PROBLEM TO SOLVE: Count up the lines below that include the string "click" and report the number by itself.
Segment Start: DATA FOR ANALYSIS
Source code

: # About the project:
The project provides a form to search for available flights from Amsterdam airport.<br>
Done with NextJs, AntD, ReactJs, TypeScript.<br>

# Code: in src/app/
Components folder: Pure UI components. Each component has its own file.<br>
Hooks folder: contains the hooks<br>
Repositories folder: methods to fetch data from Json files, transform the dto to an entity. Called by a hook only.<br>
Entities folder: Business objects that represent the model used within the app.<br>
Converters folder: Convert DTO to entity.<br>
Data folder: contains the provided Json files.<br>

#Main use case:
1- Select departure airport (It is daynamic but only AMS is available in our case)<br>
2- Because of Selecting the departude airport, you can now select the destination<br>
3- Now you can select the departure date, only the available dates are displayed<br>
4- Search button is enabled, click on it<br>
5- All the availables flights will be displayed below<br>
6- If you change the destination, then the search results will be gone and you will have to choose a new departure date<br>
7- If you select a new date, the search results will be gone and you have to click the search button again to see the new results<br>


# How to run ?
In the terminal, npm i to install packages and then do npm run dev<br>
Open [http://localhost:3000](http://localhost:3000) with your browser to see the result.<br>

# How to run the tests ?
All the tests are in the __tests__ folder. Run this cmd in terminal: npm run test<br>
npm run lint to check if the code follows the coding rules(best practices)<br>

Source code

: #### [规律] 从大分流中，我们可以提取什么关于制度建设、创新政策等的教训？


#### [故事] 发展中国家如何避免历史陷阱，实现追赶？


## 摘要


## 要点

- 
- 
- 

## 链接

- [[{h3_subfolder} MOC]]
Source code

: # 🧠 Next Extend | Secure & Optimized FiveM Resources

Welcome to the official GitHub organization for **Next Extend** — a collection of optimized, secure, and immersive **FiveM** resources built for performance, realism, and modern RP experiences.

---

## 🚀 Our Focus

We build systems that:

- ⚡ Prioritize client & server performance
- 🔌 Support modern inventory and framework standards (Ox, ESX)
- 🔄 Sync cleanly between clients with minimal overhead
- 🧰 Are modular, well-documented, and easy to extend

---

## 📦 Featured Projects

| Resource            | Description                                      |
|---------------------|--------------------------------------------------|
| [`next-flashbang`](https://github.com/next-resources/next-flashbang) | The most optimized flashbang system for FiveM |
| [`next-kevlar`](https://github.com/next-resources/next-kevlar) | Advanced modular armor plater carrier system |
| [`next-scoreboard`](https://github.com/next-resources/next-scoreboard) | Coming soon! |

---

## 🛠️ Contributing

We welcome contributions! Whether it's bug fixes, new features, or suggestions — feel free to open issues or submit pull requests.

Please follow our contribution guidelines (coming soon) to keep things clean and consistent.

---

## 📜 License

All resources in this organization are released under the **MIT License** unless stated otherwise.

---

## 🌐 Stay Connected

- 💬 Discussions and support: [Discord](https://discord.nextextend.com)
Segment End: DATA FOR ANALYSIS
SOLUTION BELOW: 2